## Source records
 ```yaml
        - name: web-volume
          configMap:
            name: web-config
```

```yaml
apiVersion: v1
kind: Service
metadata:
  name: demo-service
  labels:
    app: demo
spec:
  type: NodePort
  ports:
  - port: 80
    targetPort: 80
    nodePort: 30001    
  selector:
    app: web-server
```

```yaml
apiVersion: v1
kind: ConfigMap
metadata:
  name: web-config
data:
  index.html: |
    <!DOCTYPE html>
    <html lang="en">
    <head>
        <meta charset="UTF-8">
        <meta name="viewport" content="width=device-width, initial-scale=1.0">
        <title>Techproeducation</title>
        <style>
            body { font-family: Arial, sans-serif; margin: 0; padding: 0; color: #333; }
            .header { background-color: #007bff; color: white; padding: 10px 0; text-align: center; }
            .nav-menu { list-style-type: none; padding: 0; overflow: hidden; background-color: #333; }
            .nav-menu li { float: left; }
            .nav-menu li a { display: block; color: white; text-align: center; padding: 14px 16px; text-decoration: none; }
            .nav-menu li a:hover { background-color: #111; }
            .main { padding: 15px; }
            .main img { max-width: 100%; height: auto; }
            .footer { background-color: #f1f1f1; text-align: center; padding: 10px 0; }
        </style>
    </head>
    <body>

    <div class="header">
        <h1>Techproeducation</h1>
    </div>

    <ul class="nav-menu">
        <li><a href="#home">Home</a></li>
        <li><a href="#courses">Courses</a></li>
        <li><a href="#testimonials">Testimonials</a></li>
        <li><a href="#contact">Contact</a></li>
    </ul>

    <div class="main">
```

...

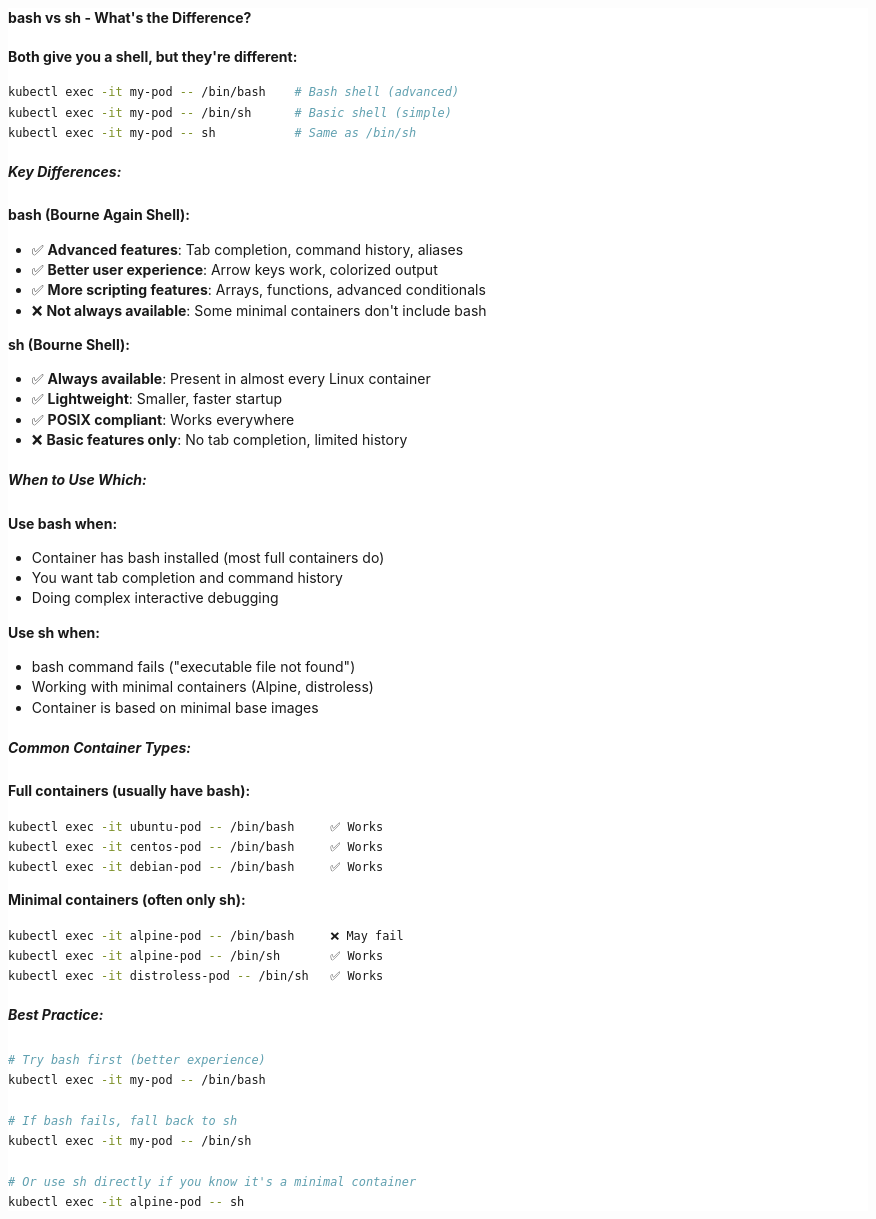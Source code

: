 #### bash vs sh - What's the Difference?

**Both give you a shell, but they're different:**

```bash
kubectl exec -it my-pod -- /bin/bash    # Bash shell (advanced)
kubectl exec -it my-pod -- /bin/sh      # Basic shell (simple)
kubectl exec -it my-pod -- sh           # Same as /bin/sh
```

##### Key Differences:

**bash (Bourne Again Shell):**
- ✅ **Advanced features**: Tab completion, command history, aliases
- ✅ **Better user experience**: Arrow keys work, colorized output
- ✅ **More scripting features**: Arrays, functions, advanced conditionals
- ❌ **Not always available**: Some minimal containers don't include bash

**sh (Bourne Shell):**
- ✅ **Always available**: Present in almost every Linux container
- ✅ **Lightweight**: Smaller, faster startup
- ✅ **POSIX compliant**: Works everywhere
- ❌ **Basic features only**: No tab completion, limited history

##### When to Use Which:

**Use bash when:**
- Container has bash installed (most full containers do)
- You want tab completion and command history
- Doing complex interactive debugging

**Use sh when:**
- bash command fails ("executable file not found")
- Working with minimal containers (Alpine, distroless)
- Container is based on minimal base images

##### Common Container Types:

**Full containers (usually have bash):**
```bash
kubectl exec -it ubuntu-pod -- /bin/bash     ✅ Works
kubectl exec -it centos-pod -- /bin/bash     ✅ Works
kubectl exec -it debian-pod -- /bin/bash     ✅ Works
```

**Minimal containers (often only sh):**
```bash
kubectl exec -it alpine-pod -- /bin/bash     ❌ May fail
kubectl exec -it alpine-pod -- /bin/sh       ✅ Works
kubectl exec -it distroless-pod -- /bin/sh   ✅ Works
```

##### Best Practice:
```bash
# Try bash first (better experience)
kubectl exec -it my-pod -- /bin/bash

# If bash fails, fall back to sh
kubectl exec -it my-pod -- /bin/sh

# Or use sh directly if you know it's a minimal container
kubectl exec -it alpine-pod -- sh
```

---

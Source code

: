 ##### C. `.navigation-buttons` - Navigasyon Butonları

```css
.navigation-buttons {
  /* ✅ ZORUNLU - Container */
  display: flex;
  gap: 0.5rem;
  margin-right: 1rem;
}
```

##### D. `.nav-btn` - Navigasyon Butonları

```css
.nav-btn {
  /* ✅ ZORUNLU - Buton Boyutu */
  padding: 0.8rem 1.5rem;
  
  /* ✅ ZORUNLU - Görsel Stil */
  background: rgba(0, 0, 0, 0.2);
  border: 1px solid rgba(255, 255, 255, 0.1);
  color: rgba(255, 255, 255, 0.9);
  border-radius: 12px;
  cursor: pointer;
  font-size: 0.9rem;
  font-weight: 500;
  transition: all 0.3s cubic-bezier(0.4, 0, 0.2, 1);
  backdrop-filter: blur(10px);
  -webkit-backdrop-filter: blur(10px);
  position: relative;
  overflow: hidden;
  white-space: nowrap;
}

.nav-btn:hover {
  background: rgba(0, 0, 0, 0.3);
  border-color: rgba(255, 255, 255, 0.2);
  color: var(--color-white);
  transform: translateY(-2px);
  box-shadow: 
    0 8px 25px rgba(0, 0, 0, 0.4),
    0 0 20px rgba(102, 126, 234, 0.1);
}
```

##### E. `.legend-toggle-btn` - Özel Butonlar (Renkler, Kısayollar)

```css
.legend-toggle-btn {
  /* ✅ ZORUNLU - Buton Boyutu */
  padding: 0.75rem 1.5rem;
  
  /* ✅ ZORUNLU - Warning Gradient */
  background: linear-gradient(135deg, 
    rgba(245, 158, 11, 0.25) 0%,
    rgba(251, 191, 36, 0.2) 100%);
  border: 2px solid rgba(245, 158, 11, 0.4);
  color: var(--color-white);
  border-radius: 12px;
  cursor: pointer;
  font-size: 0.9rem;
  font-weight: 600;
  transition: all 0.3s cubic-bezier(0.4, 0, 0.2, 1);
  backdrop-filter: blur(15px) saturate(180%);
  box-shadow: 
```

## Goal of the exercise
Within the material, count each line that includes the word "experience", and give the total by itself.

## Answer space
2